◆ TASK OBJECTIVE
Please repeat the line that contains "- [ ] Add currency_id" and every line after it, exactly, through the end of the records.

[Stored dataset items]
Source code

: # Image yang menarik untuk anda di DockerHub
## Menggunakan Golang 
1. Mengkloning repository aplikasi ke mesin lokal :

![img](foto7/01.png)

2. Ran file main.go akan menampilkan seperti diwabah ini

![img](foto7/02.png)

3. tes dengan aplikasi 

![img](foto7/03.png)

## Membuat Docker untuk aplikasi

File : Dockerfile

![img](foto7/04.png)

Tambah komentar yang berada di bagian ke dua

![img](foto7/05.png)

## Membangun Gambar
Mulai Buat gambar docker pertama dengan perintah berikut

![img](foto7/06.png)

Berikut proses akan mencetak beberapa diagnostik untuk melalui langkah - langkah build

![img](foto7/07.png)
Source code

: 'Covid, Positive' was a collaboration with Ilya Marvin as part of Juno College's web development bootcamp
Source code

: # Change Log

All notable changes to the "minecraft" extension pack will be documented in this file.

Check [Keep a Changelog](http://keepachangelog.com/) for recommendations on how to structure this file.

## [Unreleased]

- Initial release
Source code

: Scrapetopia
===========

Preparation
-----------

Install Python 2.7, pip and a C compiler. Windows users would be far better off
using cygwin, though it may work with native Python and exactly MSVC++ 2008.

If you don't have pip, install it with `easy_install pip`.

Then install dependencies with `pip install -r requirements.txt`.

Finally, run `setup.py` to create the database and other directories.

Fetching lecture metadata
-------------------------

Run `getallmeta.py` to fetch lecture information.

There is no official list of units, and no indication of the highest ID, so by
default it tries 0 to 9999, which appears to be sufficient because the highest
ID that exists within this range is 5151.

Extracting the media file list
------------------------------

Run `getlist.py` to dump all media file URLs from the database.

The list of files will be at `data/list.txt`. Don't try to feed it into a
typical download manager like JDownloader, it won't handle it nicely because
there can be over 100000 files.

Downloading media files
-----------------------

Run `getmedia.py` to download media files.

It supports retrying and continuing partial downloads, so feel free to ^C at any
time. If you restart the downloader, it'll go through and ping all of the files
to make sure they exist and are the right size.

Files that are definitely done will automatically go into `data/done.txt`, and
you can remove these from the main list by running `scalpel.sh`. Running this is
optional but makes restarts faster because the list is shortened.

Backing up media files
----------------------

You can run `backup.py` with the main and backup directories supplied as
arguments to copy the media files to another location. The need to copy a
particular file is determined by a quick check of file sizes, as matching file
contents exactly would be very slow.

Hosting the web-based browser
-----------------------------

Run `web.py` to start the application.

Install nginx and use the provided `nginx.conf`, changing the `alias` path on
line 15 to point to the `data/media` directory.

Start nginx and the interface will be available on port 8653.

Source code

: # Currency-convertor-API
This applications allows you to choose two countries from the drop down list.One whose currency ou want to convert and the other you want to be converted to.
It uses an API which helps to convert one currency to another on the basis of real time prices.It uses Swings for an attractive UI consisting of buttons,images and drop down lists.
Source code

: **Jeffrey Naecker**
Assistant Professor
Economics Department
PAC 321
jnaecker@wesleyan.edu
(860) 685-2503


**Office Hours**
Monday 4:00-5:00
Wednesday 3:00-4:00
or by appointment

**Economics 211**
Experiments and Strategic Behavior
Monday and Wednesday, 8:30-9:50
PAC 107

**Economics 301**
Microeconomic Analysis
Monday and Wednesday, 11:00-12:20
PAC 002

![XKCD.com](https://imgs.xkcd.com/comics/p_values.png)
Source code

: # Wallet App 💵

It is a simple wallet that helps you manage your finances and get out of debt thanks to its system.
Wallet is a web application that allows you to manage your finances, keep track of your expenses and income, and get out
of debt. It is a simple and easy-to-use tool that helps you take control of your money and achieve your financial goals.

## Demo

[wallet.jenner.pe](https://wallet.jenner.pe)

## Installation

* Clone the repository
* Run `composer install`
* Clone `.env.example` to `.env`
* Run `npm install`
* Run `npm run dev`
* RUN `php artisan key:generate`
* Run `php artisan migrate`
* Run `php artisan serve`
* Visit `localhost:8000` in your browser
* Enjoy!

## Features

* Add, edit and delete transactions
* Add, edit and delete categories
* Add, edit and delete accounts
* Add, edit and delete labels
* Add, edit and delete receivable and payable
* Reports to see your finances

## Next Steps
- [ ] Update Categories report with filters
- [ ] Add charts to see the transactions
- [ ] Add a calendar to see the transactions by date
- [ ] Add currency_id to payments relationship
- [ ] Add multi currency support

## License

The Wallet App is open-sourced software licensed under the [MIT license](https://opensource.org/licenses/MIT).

◆ WORKED SOLUTION
- [ ] Add currency_id to payments relationship
- [ ] Add multi currency support

## License

The Wallet App is open-sourced software licensed under the [MIT license](https://opensource.org/licenses/MIT).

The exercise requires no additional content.